Culture secretary Karen Bradley has hinted that the Conservatives could drop their sub-100,000 net migration target with a claim that immigration "is not about the numbers".
Prime Minister Theresa May has repeatedly stressed her commitment to the target, both in her current role and as home secretary, but speculation has increased that the vow may not make it into the next Tory manifesto.
Home secretary Amber Rudd yesterday refused to be drawn on numbers, and today Bradley has told Sky News that migration policy should be focused on getting "the right people".
"What we need is to have the right people, to attract the brightest and best, it's not about putting numbers on it.
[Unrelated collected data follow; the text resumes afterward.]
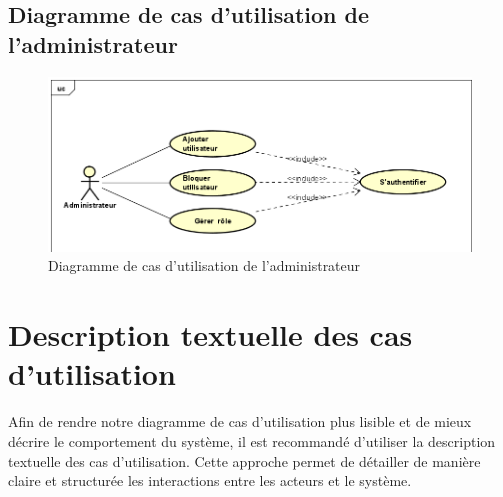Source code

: \subsection{Diagramme de cas d’utilisation de l'administrateur}
\begin{figure}[htbp]
    \centering
    \includegraphics[scale=0.55]{Images/admin.png} %
    \caption{Diagramme de cas d’utilisation de l'administrateur}
    \label{fig:UCAdmin}
\end{figure}
\vspace{1cm}

\section{Description textuelle des cas d'utilisation}

Afin de rendre notre diagramme de cas d’utilisation plus lisible et 
de mieux décrire le comportement du système, il est recommandé 
d'utiliser la description textuelle des cas d’utilisation. 
Cette approche permet de détailler de manière claire et structurée 
les interactions entre les acteurs et le système.

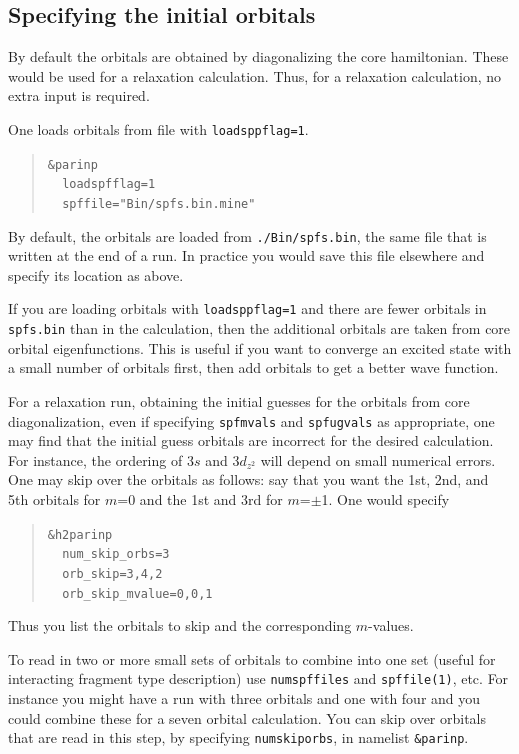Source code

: \documentclass[10pt,leqno, oneside]{book}
\begin{document}
\subsection{Specifying the initial orbitals}



By default the orbitals are obtained by diagonalizing the core hamiltonian.  These would be used for a relaxation calculation.  Thus, for a relaxation calculation, no extra input is required.

One loads orbitals from file with \verb#loadsppflag=1#.   
\begin{quote}
{\footnotesize 
\verb#&parinp# \\
\verb#  loadspfflag=1#\\
\verb#  spffile="Bin/spfs.bin.mine"#}
\end{quote}

By default, the orbitals are loaded from \verb#./Bin/spfs.bin#, the same file that is written at the end of a run.  In practice you would save this file elsewhere and specify its location as above.

If you are loading orbitals with \verb#loadsppflag=1# and there are fewer orbitals in \verb#spfs.bin# than in the calculation, then the additional orbitals are taken from core orbital eigenfunctions.  This is useful if you want to converge an excited state with a small number of orbitals first, then add orbitals to get a better wave function.

For a relaxation run, obtaining the initial guesses for the orbitals from core diagonalization, even if specifying \verb#spfmvals# and \verb#spfugvals# as appropriate, one may find that the initial guess orbitals are incorrect for the desired calculation.  For instance, the ordering of 3$s$ and 3$d_{z^2}$ will depend on small numerical errors.  One may skip over the orbitals as follows: say that you want the 1st, 2nd, and 5th orbitals for $m$=0 and the 1st and 3rd for $m$=$\pm$1.  One would specify
\begin{quote}
{\footnotesize 
\verb#&h2parinp# \\
\verb#  num_skip_orbs=3# \\
\verb#  orb_skip=3,4,2#\\
\verb#  orb_skip_mvalue=0,0,1#}
\end{quote}
Thus you list the orbitals to skip and the corresponding $m$-values.

To read in two or more small sets of orbitals to combine into one set (useful for
interacting fragment type description) use \verb#numspffiles# and \verb#spffile(1)#, etc.  For instance you might have a run with three orbitals and one with
four and you could combine these for a seven orbital calculation.  You can skip over orbitals that are read in this step, by specifying \verb#numskiporbs#,
in namelist \verb#&parinp#.
\end{document}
It's about making sure that we can deliver where industries need skills where the brightest and best want to come to Britain," Bradley said.
"We want to be an attractive place that people want to come and work and to deliver that strong economy that pays for those public services that we all value so much."
However, a Downing Street spokesman denied that the remarks amounted to a shift from the sub-100k target.
"The Prime Minister said yesterday that she is committed to reducing immigration to sustainable levels and the Prime Minister has always been clear that sustainable levels are the tens of thousands," they said.
"What the secretary of state for culture said this morning is that we have also always been clear that we want to attract the best and brightest."
It comes as The Times this morning reports that May could be forced to exclude students from migration numbers in a bid to ensure a higher education bill passes through the House of Lords before the dissolution of parliament on 3 May.
May has long argued in favour of keeping students within the numbers, but last month international trade secretary Liam Fox revealed that the matter was still subject to a substantial cabinet rift.
Fox admitted that he support excluding the numbers, a position that has also been endorsed by cabinet members including foreign secretary Boris Johnson.
Bradley's comments were welcomed by the London Chamber of Commerce and Industry.
LCCI policy director Sean McKee said: “We absolutely agree that securing the skills for London is not about numbers and it is. It is about securing the skills that the UK and London needs.
“We need to make London an attractive place for people to want to come and work and for businesses to invest in. This is about investing in infrastructure to make London a globally competitive city, it is about allowing employers to identify where we have skills shortages and making sure that the right people can fill those gaps.”